- Raw data

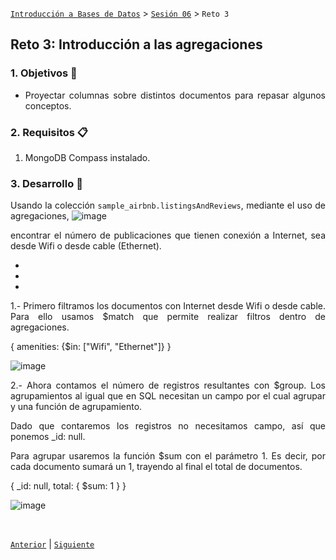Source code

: [`Introducción a Bases de Datos`](../../README.md) > [`Sesión 06`](../Readme.md) > `Reto 3`
	
## Reto 3: Introducción a las agregaciones

<div style="text-align: justify;">

### 1. Objetivos :dart: 

- Proyectar columnas sobre distintos documentos para repasar algunos conceptos.

### 2. Requisitos :clipboard:

1. MongoDB Compass instalado.

### 3. Desarrollo :rocket:

Usando la colección `sample_airbnb.listingsAndReviews`, mediante el uso de agregaciones, 
![image](https://user-images.githubusercontent.com/104279978/196840837-af25414f-2e2d-40b8-94a5-ec7df086ca26.png)

encontrar el número de publicaciones que tienen conexión a Internet, sea desde Wifi o desde cable (Ethernet).

-
-
-


1.- Primero filtramos los documentos con Internet desde Wifi o desde cable. Para ello usamos $match que permite realizar filtros dentro de agregaciones.

{
   amenities: {$in: ["Wifi", "Ethernet"]}
}


![image](https://user-images.githubusercontent.com/104279978/194728391-a8aa1d17-95b4-44a1-a374-6bb7ed1b70ee.png)

2.- Ahora contamos el número de registros resultantes con $group. Los agrupamientos al igual que en SQL necesitan un campo por el cual agrupar y una función de agrupamiento.

Dado que contaremos los registros no necesitamos campo, así que ponemos _id: null.

Para agrupar usaremos la función $sum con el parámetro 1. Es decir, por cada documento sumará un 1, trayendo al final el total de documentos.

{
   _id: null,
   total: {
      $sum: 1
   }
}


![image](https://user-images.githubusercontent.com/104279978/194728402-4166e950-211d-427e-8905-d1e391d9c36d.png)












<br/>

[`Anterior`](../Ejemplo-03/Readme.md) | [`Siguiente`](../Readme.md)

</div>
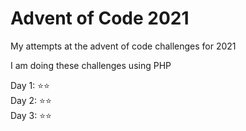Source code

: # Advent of Code 2021

My attempts at the advent of code challenges for 2021

I am doing these challenges using PHP

Day 1: :star::star:  
Day 2: :star::star:  
Day 3: :star::star:
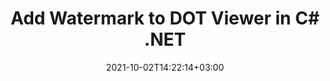 ---
############################# Static ############################
layout: "autogen-gist"
date: 2021-10-02T14:22:14+03:00
draft: false
path: "total/net/watermark/dot/"
other_out_formats: "PDF DOC DOCX DOCM DOT DOTM DOTX RTF XLS XLSM XLSX XLT XLTM XLTX CSV XLAM PPT PPTX PPTM PPS PPSX PPSM POT POTX POTM EML EMLX OFT MSG ODT BMP GIF JPEG JP2 PNG TIFF WEBP VSD VDX VSDM VSDX VSS VSSM VSSX VST VSTM VSTX VSX VTX JPG Word Excel Image Visio Email"
ad_headline: "Add Watermark to DOT | C#"
ad_description: "Add, search, modify and remove watermarks from DOT file in C# .NET"

############################# Head ############################
head_title: "Add Text or Image Watermark to DOT in C# ASP.NET"
head_description: "Add, search, modify and remove text or image watermark from a DOT, Word, Excel, PowerPoint, diagram or image file within a C#, ASP.NET, VB.NET, .NET Core, Xamarin and Mono in your desktop, web or mobile application."

############################# Header ############################
title: "Add Watermark to DOT Viewer in C# .NET"
description: "Add watermark images to the DOT document viewer applications that are developed within C#, ASP.NET, VB.NET, .NET Core, Xamarin and Mono platforms. Use advanced watermarks management methods to display, search, modify and remove various watermark types from PDF, Microsoft Word documents, Excel spreadsheets, PowerPoint presentations, diagrams, email attachments and image file formats. You can easily display the watermarked file as an HTML, Image or PDF file inside your applications without using any additional software."

############################# SubMenu ############################
submenu:
    enable: false

############################# Content ############################
content:
    enable: true
    block:
    - title_left: "Add Image Watermark to PDF File in .NET"
      content_left: |
          [Conholdate.Total for .NET](https://products.conholdate.com/total/net/) makes it easy for .NET developers to add image watermarks to their document viewer applications by adding a few easy steps.

          -   Instantiate **Watermarker** with input document format
          -   Use watermark image path as constructor parameter of **ImageWatermark** class
          -   Set the watermark size and alignment
          -   Add watermark to the **watermarker** and create output document
          -   Instantiate **Viewer** with output document
          -   Set options to view document as HTML
          
      title_right: "APIs Download & Installation Instructions"
      content_right: |
          The below code example requires `GroupDocs.Watermark` & `GroupDocs.Viewer` namespaces to insert image watermark to the document and display it as an HTML file on different operating systems such as Windows, Linux or macOS while using platforms such as Windows Azure, Mono and Xamarin.
          
          Get the respective files from the [downloads](https://downloads.conholdate.com/total/net) or fetch the whole package from [NuGet](https://www.nuget.org/packages/Conholdate.Total/) to add 'Conholdate.Total` directly in your workspace. Explore other [.NET APIs for Office documents](https://products.conholdate.com/total/net/) as offered by Conholdate.Total.
          
      gisthash: "655c316366548f2d74110b3336913832"
      gistfile: "insert-image-watermark-to-pdf.cs"

    - title_left: "Add Text Watermark to PDF File in .NET"
      content_left: |
          The below code example demonstrates how to add text watermark into a PDF document using a few lines of C# code. It will insert watermark to all the pages of the supported document formats.

          -   Instantiate **Watermarker** with input PDF document
          -   Initialize the **Font** to be used for watermark
          -   Create the **TextWatermark** object
          -   Set watermark properties (alignment, color etc)
          -   Add watermark to the watermarker and generate output document
        
      title_right: "Add, Search, Modify & Remove Watermarks"
      content_right: |
          The .NET Watermark API offers a powerful watermarks management solution and allows you to search all possible watermarks as present on the source document. It can also detect the watermarks that are already added by the third party tools or software. You can easily modify the text or image within the found watermarks and remove all or any particular watermark from the document that is previously added.

          The supported watermark types include XObject, Artifact, Annotation, Shape, text and image.
          
      gisthash: "a7ed65fc41e058ea08854530444ce267"
      gistfile: "insert-text-watermark-to-pdf.cs"

############################# About Formats ############################
about_formats:
    enable: false
############################# More Formats ############################
more_formats:
    enable: true
    auto: false
    other_out_formats: PDF DOC DOCX DOCM DOT DOTM DOTX RTF XLS XLSM XLSX XLT XLTM XLTX CSV XLAM PPT PPTX PPTM PPS PPSX PPSM POT POTX POTM EML EMLX OFT MSG ODT BMP GIF JPEG JP2 PNG TIFF WEBP VSD VDX VSDM VSDX VSS VSSM VSSX VST VSTM VSTX VSX VTX JPG Word Excel Image Visio Email
############################# Back to top ###############################
back_to_top:
  enable: true
---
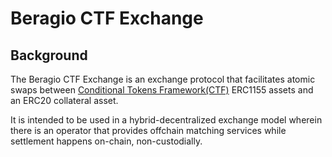 # Beragio CTF Exchange

## Background

The Beragio CTF Exchange is an exchange protocol that facilitates atomic swaps between [Conditional Tokens Framework(CTF)](https://docs.gnosis.io/conditionaltokens/) ERC1155 assets and an ERC20 collateral asset.

It is intended to be used in a hybrid-decentralized exchange model wherein there is an operator that provides offchain matching services while settlement happens on-chain, non-custodially.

- Exercise details
Set down all the data again exactly as above, pictures excluded.

- The answer
Source code

: [`Introducción a Bases de Datos`](../../README.md) > [`Sesión 06`](../Readme.md) > `Reto 3`
	
## Reto 3: Introducción a las agregaciones

<div style="text-align: justify;">

### 1. Objetivos :dart: 

- Proyectar columnas sobre distintos documentos para repasar algunos conceptos.

### 2. Requisitos :clipboard:

1. MongoDB Compass instalado.

### 3. Desarrollo :rocket:

Usando la colección `sample_airbnb.listingsAndReviews`, mediante el uso de agregaciones, 
![image](https://user-images.githubusercontent.com/104279978/196840837-af25414f-2e2d-40b8-94a5-ec7df086ca26.png)

encontrar el número de publicaciones que tienen conexión a Internet, sea desde Wifi o desde cable (Ethernet).

-
-
-


1.- Primero filtramos los documentos con Internet desde Wifi o desde cable. Para ello usamos $match que permite realizar filtros dentro de agregaciones.

{
   amenities: {$in: ["Wifi", "Ethernet"]}
}


![image](https://user-images.githubusercontent.com/104279978/194728391-a8aa1d17-95b4-44a1-a374-6bb7ed1b70ee.png)

2.- Ahora contamos el número de registros resultantes con $group. Los agrupamientos al igual que en SQL necesitan un campo por el cual agrupar y una función de agrupamiento.

Dado que contaremos los registros no necesitamos campo, así que ponemos _id: null.

Para agrupar usaremos la función $sum con el parámetro 1. Es decir, por cada documento sumará un 1, trayendo al final el total de documentos.

{
   _id: null,
   total: {
      $sum: 1
   }
}


![image](https://user-images.githubusercontent.com/104279978/194728402-4166e950-211d-427e-8905-d1e391d9c36d.png)












<br/>

[`Anterior`](../Ejemplo-03/Readme.md) | [`Siguiente`](../Readme.md)

</div>
Source code

: # Advent of Code 2021

My attempts at the advent of code challenges for 2021

I am doing these challenges using PHP

Day 1: :star::star:  
Day 2: :star::star:  
Day 3: :star::star:
 ---
############################# Static ############################
layout: "autogen-gist"
date: 2021-10-02T14:22:14+03:00
draft: false
path: "total/net/watermark/dot/"
other_out_formats: "PDF DOC DOCX DOCM DOT DOTM DOTX RTF XLS XLSM XLSX XLT XLTM XLTX CSV XLAM PPT PPTX PPTM PPS PPSX PPSM POT POTX POTM EML EMLX OFT MSG ODT BMP GIF JPEG JP2 PNG TIFF WEBP VSD VDX VSDM VSDX VSS VSSM VSSX VST VSTM VSTX VSX VTX JPG Word Excel Image Visio Email"
ad_headline: "Add Watermark to DOT | C#"
ad_description: "Add, search, modify and remove watermarks from DOT file in C# .NET"

############################# Head ############################
head_title: "Add Text or Image Watermark to DOT in C# ASP.NET"
head_description: "Add, search, modify and remove text or image watermark from a DOT, Word, Excel, PowerPoint, diagram or image file within a C#, ASP.NET, VB.NET, .NET Core, Xamarin and Mono in your desktop, web or mobile application."

############################# Header ############################
title: "Add Watermark to DOT Viewer in C# .NET"
description: "Add watermark images to the DOT document viewer applications that are developed within C#, ASP.NET, VB.NET, .NET Core, Xamarin and Mono platforms. Use advanced watermarks management methods to display, search, modify and remove various watermark types from PDF, Microsoft Word documents, Excel spreadsheets, PowerPoint presentations, diagrams, email attachments and image file formats. You can easily display the watermarked file as an HTML, Image or PDF file inside your applications without using any additional software."

############################# SubMenu ############################
submenu:
    enable: false

############################# Content ############################
content:
    enable: true
    block:
    - title_left: "Add Image Watermark to PDF File in .NET"
      content_left: |
          [Conholdate.Total for .NET](https://products.conholdate.com/total/net/) makes it easy for .NET developers to add image watermarks to their document viewer applications by adding a few easy steps.

          -   Instantiate **Watermarker** with input document format
          -   Use watermark image path as constructor parameter of **ImageWatermark** class
          -   Set the watermark size and alignment
          -   Add watermark to the **watermarker** and create output document
          -   Instantiate **Viewer** with output document
          -   Set options to view document as HTML
          
      title_right: "APIs Download & Installation Instructions"
      content_right: |
          The below code example requires `GroupDocs.Watermark` & `GroupDocs.Viewer` namespaces to insert image watermark to the document and display it as an HTML file on different operating systems such as Windows, Linux or macOS while using platforms such as Windows Azure, Mono and Xamarin.
          
          Get the respective files from the [downloads](https://downloads.conholdate.com/total/net) or fetch the whole package from [NuGet](https://www.nuget.org/packages/Conholdate.Total/) to add 'Conholdate.Total` directly in your workspace. Explore other [.NET APIs for Office documents](https://products.conholdate.com/total/net/) as offered by Conholdate.Total.
          
      gisthash: "655c316366548f2d74110b3336913832"
      gistfile: "insert-image-watermark-to-pdf.cs"

    - title_left: "Add Text Watermark to PDF File in .NET"
      content_left: |
          The below code example demonstrates how to add text watermark into a PDF document using a few lines of C# code. It will insert watermark to all the pages of the supported document formats.

          -   Instantiate **Watermarker** with input PDF document
          -   Initialize the **Font** to be used for watermark
          -   Create the **TextWatermark** object
          -   Set watermark properties (alignment, color etc)
          -   Add watermark to the watermarker and generate output document
        
      title_right: "Add, Search, Modify & Remove Watermarks"
      content_right: |
          The .NET Watermark API offers a powerful watermarks management solution and allows you to search all possible watermarks as present on the source document. It can also detect the watermarks that are already added by the third party tools or software. You can easily modify the text or image within the found watermarks and remove all or any particular watermark from the document that is previously added.

          The supported watermark types include XObject, Artifact, Annotation, Shape, text and image.
          
      gisthash: "a7ed65fc41e058ea08854530444ce267"
      gistfile: "insert-text-watermark-to-pdf.cs"

############################# About Formats ############################
about_formats:
    enable: false
############################# More Formats ############################
more_formats:
    enable: true
    auto: false
    other_out_formats: PDF DOC DOCX DOCM DOT DOTM DOTX RTF XLS XLSM XLSX XLT XLTM XLTX CSV XLAM PPT PPTX PPTM PPS PPSX PPSM POT POTX POTM EML EMLX OFT MSG ODT BMP GIF JPEG JP2 PNG TIFF WEBP VSD VDX VSDM VSDX VSS VSSM VSSX VST VSTM VSTX VSX VTX JPG Word Excel Image Visio Email
############################# Back to top ###############################
back_to_top:
  enable: true
---
 # Beragio CTF Exchange

## Background

The Beragio CTF Exchange is an exchange protocol that facilitates atomic swaps between [Conditional Tokens Framework(CTF)](https://docs.gnosis.io/conditionaltokens/) ERC1155 assets and an ERC20 collateral asset.

It is intended to be used in a hybrid-decentralized exchange model wherein there is an operator that provides offchain matching services while settlement happens on-chain, non-custodially.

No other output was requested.